“The Iranian view is that Trump wants to make a deal, but it depends on whether he appoints the same neoconservatives as last time”

By Murtaza Hussain, Drop Site

Brian Hook, a hawkish fixture of the first Donald Trump administration who formerly served under George W. Bush, is reportedly getting the call to start staffing the State Department for a new Trump term. Hook, known as a major Iran hawk who helped lead the “maximum pressure” campaign of sanctions, sabotage, and assassinations that characterized Trump’s approach to Tehran, has been appointed to help oversee the formation of a new foreign policy team, according to reports from Politico and CNN.

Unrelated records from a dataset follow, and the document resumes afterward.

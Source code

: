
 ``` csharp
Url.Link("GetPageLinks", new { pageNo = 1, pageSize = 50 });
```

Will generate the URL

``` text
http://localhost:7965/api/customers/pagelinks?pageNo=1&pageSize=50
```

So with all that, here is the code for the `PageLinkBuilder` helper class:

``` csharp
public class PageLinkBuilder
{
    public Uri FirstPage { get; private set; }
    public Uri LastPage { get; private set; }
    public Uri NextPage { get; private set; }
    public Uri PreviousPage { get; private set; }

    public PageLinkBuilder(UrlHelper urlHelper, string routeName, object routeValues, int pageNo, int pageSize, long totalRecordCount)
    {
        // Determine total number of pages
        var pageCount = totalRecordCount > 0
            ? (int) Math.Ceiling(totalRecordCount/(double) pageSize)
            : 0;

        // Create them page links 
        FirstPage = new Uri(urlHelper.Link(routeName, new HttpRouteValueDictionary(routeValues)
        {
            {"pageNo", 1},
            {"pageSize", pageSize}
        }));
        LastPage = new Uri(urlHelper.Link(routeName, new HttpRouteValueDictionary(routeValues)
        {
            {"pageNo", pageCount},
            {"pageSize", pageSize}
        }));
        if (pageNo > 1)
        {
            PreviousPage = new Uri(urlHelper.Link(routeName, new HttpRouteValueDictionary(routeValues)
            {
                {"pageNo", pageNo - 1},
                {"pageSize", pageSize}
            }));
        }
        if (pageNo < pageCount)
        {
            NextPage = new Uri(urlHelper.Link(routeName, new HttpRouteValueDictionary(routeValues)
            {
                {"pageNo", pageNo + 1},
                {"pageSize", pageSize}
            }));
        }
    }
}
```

Hook served as U.S. Special Representative for Iran and advisor to Secretary of State Mike Pompeo during the last two years of Trump’s presidency, which saw the killing of Iranian general Qassem Soleimani and expansion of crushing sanctions intended to spur regime change in Iran. That approach ultimately failed to collapse the Iranian government, or compel it to reduce its support for its network of armed proxies in the region. Instead, it wound up escalating the hostility between the two countries while Iran ramped up its nuclear enrichment following Trump’s withdrawal from the Obama-era nuclear deal.

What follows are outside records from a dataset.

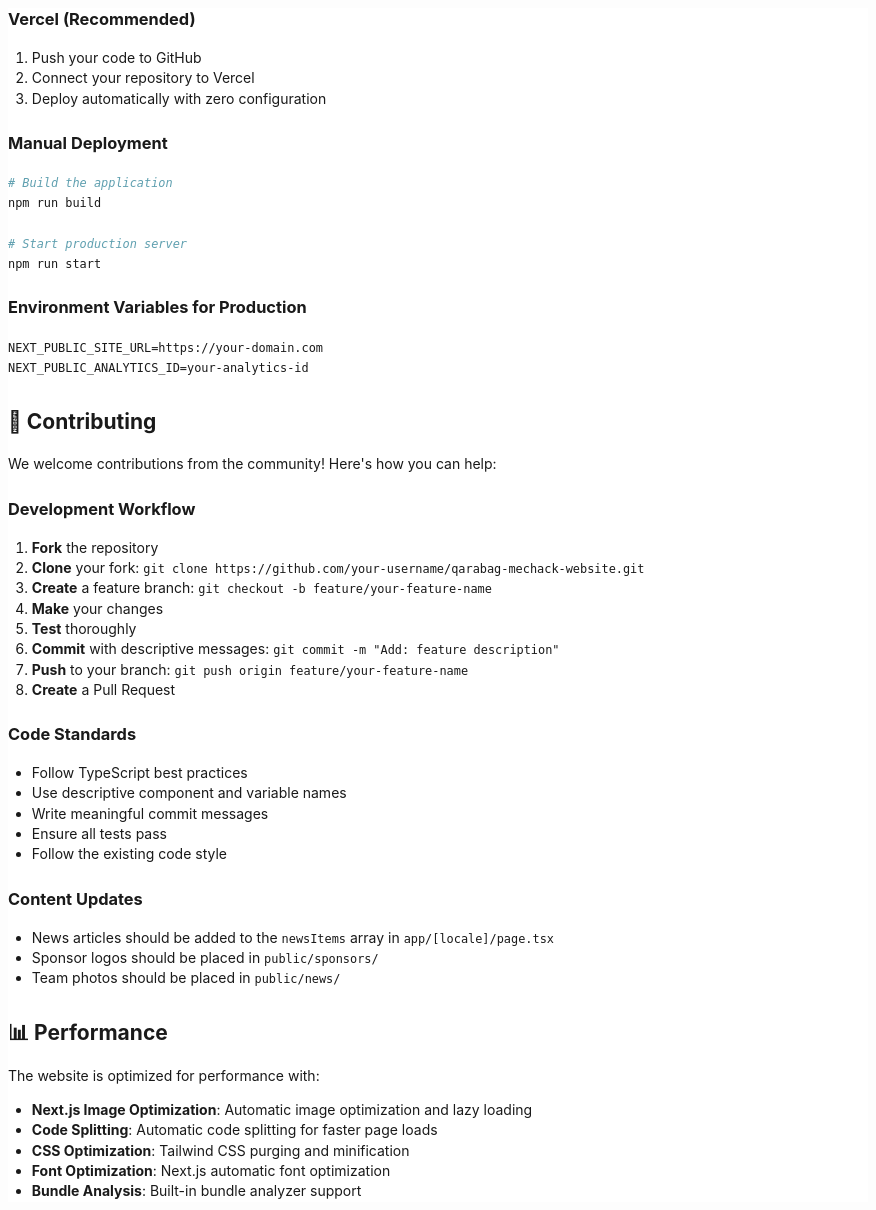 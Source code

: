 ### Vercel (Recommended)
1. Push your code to GitHub
2. Connect your repository to Vercel
3. Deploy automatically with zero configuration

### Manual Deployment
```bash
# Build the application
npm run build

# Start production server
npm run start
```

### Environment Variables for Production
```env
NEXT_PUBLIC_SITE_URL=https://your-domain.com
NEXT_PUBLIC_ANALYTICS_ID=your-analytics-id
```

## 🤝 Contributing

We welcome contributions from the community! Here's how you can help:

### Development Workflow
1. **Fork** the repository
2. **Clone** your fork: `git clone https://github.com/your-username/qarabag-mechack-website.git`
3. **Create** a feature branch: `git checkout -b feature/your-feature-name`
4. **Make** your changes
5. **Test** thoroughly
6. **Commit** with descriptive messages: `git commit -m "Add: feature description"`
7. **Push** to your branch: `git push origin feature/your-feature-name`
8. **Create** a Pull Request

### Code Standards
- Follow TypeScript best practices
- Use descriptive component and variable names
- Write meaningful commit messages
- Ensure all tests pass
- Follow the existing code style

### Content Updates
- News articles should be added to the `newsItems` array in `app/[locale]/page.tsx`
- Sponsor logos should be placed in `public/sponsors/`
- Team photos should be placed in `public/news/`

## 📊 Performance

The website is optimized for performance with:
- **Next.js Image Optimization**: Automatic image optimization and lazy loading
- **Code Splitting**: Automatic code splitting for faster page loads
- **CSS Optimization**: Tailwind CSS purging and minification
- **Font Optimization**: Next.js automatic font optimization
- **Bundle Analysis**: Built-in bundle analyzer support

Demonstrators protesting at a No War With Iran action on Market Street in San Francisco.

In addition to his Iran portfolio and work on the Abraham Accords—the set of agreements spearheaded by Jared Kushner that aimed to “normalize” Israel’s relationships with the Arab world at the expense of the Palestinians—Hook was also the head of the State Department’s Policy Planning Staff at the time the department was producing outlandish documents calling for the Trump administration to help orchestrate an “Islamic reformation.”

Prior to working for Trump in his first term, Hook had been a critic of his candidacy. Hook was a co-founder of the John Hay Initiative, a group that sought to counter alleged “isolationist” trends in the U.S. foreign policy establishment. In 2016, the group issued a letter signed by 121 GOP foreign policy experts denouncing Trump’s candidacy as a threat to America’s standing abroad. Hook himself did not sign the letter but had made other statements critical of Trump, shortly before being appointed to his administration to serve as director of policy planning under his first Secretary of State, Rex Tillerson.

Hook has also had a longstanding hawkish view of Russia that may place him at odds with Trump, who has promised a speedy negotiated conclusion to the war in Ukraine. Since leaving the Trump administration, Hook has worked as vice-chairman for a New York private equity firm focused on international investments.